Inceste : un guide pour aider les médecins à mieux le repérer

Près de 2 millions d’adultes pourraient avoir été victimes d’un inceste pendant leur enfance mais 90 % des cas ne sont pas signalés. Saisie par le ministère de la Santé, la Haute Autorité de Santé (HAS) publie un guide de recommandations à destination des médecins pour les aider à « reconnaître les maltraitances sexuelles intrafamiliales chez le mineur ».

Car, s’il est difficile pour les victimes de témoigner sur ce qu’elles subissent par un membre de la famille, les professionnels de santé peuvent les aider à briser le secret qui pèse sur cette maltraitance sexuelle.

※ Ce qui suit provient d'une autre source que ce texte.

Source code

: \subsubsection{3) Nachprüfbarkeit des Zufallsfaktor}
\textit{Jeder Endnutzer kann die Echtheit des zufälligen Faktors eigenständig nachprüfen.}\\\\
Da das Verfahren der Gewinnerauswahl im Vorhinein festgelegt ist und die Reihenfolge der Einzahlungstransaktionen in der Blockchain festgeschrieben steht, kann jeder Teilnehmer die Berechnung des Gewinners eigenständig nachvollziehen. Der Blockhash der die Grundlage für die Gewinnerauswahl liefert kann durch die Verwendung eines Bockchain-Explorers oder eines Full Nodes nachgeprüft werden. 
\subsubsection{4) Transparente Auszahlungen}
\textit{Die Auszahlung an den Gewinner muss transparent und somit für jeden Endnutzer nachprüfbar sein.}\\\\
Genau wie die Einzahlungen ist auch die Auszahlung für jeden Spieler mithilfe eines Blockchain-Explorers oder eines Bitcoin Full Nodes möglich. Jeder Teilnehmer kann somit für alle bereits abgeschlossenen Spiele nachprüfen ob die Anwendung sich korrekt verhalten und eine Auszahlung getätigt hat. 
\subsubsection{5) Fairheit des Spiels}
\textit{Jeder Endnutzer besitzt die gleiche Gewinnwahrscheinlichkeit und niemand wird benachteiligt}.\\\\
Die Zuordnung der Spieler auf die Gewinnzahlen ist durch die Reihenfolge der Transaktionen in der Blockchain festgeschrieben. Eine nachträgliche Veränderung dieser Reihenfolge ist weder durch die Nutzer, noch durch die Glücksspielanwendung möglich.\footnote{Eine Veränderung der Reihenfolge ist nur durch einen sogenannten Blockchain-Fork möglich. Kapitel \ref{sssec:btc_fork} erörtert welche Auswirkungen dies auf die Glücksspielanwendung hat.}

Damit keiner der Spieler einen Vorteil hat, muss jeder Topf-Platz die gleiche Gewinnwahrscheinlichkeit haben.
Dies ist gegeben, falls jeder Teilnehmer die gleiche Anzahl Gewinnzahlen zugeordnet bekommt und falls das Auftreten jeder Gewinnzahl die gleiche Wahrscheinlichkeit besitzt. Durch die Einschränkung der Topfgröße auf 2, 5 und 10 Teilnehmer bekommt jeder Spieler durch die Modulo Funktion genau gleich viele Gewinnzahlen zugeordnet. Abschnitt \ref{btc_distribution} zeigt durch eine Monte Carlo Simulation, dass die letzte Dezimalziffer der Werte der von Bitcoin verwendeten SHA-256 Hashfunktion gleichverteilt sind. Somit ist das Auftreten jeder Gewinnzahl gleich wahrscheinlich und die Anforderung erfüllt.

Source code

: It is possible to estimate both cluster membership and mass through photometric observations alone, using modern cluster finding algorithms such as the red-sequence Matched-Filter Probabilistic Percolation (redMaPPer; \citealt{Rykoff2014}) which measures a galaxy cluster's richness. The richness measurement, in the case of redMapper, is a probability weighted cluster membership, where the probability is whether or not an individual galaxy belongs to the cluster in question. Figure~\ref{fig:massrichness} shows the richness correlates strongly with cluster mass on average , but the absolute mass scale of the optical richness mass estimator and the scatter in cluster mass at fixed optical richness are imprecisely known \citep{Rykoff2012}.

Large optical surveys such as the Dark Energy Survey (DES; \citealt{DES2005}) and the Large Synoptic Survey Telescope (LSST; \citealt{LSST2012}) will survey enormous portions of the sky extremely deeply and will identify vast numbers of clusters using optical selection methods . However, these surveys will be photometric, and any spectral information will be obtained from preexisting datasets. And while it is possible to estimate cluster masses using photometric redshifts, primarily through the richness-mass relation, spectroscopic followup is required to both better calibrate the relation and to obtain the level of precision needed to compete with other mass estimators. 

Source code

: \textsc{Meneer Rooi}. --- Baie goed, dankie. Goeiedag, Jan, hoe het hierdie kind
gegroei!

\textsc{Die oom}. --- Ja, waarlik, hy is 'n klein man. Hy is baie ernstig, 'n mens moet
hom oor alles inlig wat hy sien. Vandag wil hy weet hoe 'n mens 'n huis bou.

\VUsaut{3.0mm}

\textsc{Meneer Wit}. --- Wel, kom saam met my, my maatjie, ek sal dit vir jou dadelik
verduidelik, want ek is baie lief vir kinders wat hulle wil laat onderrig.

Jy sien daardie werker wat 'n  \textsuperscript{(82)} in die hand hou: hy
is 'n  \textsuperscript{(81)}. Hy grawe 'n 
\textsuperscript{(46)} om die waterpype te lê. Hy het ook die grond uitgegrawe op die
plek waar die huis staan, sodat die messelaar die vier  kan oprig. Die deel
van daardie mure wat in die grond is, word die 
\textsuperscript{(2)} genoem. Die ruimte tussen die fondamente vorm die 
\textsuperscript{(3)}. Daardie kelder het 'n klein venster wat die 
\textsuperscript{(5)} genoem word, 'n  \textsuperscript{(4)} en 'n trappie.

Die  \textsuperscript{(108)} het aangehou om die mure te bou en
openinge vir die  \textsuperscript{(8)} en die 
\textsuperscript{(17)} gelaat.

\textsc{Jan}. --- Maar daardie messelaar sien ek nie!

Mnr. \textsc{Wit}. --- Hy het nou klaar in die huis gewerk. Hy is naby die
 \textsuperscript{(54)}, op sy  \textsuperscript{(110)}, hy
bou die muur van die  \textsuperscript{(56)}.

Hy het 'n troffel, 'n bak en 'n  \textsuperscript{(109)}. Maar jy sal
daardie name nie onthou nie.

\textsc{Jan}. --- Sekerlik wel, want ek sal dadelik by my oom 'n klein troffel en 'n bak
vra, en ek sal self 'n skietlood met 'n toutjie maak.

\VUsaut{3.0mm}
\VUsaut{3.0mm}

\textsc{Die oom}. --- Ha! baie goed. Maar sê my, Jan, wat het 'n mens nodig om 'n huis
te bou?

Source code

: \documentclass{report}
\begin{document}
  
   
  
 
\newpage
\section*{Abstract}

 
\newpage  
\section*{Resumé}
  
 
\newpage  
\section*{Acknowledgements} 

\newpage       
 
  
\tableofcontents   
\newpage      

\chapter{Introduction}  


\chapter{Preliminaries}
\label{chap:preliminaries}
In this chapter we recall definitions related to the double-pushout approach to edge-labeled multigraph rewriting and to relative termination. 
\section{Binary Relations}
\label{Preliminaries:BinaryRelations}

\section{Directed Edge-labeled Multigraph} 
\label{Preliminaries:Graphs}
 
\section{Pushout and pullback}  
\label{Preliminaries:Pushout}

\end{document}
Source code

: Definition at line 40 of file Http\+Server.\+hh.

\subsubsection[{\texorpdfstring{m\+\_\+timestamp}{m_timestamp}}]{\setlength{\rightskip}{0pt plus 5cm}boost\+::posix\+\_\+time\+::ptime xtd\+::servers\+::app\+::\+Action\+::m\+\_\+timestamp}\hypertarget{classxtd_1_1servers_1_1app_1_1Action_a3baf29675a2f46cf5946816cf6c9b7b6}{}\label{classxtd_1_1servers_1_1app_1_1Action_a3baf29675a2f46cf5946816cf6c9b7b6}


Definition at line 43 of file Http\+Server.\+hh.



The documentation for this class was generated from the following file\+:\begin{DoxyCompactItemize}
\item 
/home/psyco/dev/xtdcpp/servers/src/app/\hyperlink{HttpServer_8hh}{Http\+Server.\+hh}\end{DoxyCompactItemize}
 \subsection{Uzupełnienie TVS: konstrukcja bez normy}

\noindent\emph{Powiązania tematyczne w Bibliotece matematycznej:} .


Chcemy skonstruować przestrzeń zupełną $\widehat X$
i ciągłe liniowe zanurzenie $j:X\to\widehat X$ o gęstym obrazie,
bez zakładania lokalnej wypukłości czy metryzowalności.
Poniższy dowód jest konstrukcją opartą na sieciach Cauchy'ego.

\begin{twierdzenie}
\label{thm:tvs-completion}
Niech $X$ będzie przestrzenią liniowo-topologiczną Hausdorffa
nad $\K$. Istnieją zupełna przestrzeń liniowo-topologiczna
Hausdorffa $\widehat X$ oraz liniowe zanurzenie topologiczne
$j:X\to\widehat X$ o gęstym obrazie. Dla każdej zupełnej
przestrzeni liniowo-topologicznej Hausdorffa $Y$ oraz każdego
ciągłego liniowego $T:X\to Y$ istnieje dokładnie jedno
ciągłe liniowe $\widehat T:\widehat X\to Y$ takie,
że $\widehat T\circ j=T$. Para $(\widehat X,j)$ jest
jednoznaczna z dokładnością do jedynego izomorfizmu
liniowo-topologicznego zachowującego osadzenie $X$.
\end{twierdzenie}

Or, bien que le code de déontologie médicale les oblige à  protéger le mineur et à « signaler les sévices dont il est victime », beaucoup de médecins ne connaissent pas les signes d’appel et les procédures de signalement.

Certains aussi ont peur des poursuites judiciaires qui pourraient se retourner contre eux s’ils se trompent.

Les situations à risques

Selon la HAS, il n’y a pas de facteurs de risques spécifiques, l’inceste peut survenir « quel que soit le contexte familial et social, du plus favorisé au plus modeste », néanmoins, certaines circonstances doivent alerter.
– un mode de fonctionnement familial replié sur lui-même, avec peu de relations sociales avec l’extérieur.
– climat familial équivoque (insuffisance de limites et interdits, érotisation des relations parents/enfants, non respect de l’intimité, fonction parentales non assumées).
– antécédents de violence conjugale, de maltraitance physique ou psychologique…
– l’absence de repère familial : absence de repère généalogique, confusion des générations (adulte avec autorité ayant un faible écart d’âge avec le mineur, très jeune âge de la mère…).
– situation favorisant le passage à l’acte : acoolisme, pathologie mentale, toxicomanie.
– rupture d’équilibre au sein de la famille (séparation, conflits fréquents…).

Les signaux d’alarme

C’est souvent lors d’une consultation ou d’un rendez-vous avec un généraliste, une infirmière scolaire, un pédopsychiatre, une puéricultrice (l’inceste peut se produire sur des enfants de quelques mois), une assistante sociale, un éducateur, etc. que cette maltraitance sexuelle est découverte. C’est parfois l’entourage plus ou moins proche qui la repère ou le mineur lui même qui en parle à un copain de classe, un ami, un professeur…

Aucun signe n’est véritablement caractéristique d’un inceste, néanmoins certains peuvent en être évocateurs selon la HAS : troubles du comportement alimentaire ou/et du sommeil, difficultés scolaires, douleurs somatiques ou fonctionnels (mal au ventre, mal à la tête, etc.).

Toute modification du comportement doit aussi alerter : peurs inexpliquées, refus de manger ou de voir un membre de la famille, refus de grandir, phobie des contacts physiques, émotions excessives. Pour les adolescents : fugues, tentative de suicide, addictions, violence, Ivg isolée ou à répétition, partenaires multiples, prostitution …

Signaler pour protéger

Certains symptômes doivent aussi faire penser à un diagnostic d’inceste notamment chez les enfants : saignements, perte génitales irritation ou prurits génitaux, douleurs génitales ou anales, troubles mictionnels, infections urinaires récurrentes chez la fille prépubère.

« Le signalement au procureur de la République est le seul moyen pour mettre en place une protection judiciaire immédiate d’un enfant en danger », notifie la HAS. Il est joignable 24 h sur 24, ses coordonnées sont disponibles au près de la gendarmerie ou de la police (faire le 17).

En cas de doute, mieux vaut prendre conseil auprès de la cellule de recueil des informations préoccupantes (CRIP) présente dans chaque département. A noter : la maltraitance sexuelle intrafamiliale ne se limite pas à un acte sexuel, imposer à des mineurs de regarder des vidéos pornographiques en est également une.